Reputation: 653
I created repo on the GitHub remote, cloned it on the local. I configured Git username and email using:
git config --local user.name "firstname lastname"
git config --local user.email "first.last@gmail.com"
git remote show origin is also giving the correct upstream But when I add files, commit and try to push using:
git push origin master
I am getting error as:
remote: Permission to username/project.git denied to randomuser.
I don't know from where the randomuser is coming from. When I do: git config --list --local
I am getting the correct username and email. I need help to figure out how it is happening and how to overcome it?
Upvotes: 1
Views: 1733
Reputation: 1
A very quick solution I found was * I am using macOS btw *, I went to the keychain, searched GitHub, deleted all of those saved passwords, and then returned to the terminal and re-entered the command.
Problem was solved.
Upvotes: 0
Reputation: 1328912
The username/email set in Git has nothing to do with authentication on GitHub, and is only used for commit authorship.

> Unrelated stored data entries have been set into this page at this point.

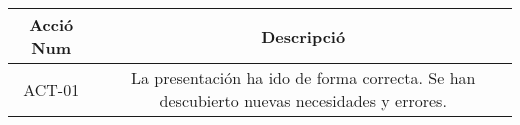 
\begin{center}
\begin{tabular}{|c|c|}
\hline
{\cellcolor[gray]{.8} \bf Acció Num} & {\cellcolor[gray]{.8} \bf Descripció}  \\
\hline
ACT-01 & La presentación ha ido de forma correcta. Se han descubierto nuevas necesidades y errores. \\
\hline
\end{tabular}
\end{center}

It depends on your remote origin URL: SSH (git@github.com:...
) or HTTPS (https://github.com/...
)
In the former case, check your ~/.ssh/id_rsa(.pub)
keys.
In the latter case, check our git config credential.helper
output: the credentials manager could cache the wrong credentials ("randomuser
" for github.com
).
If it is "manager
", you can "sign out in the Git Bash console in Windows".
git credential-manager reject https://github.com
On Mac, for osxkeychain
, see "Updating credentials from the OSX Keychain"
git credential-osxkeychain erase https://github.com
Then try again: it will prompt for user GitHub username/password.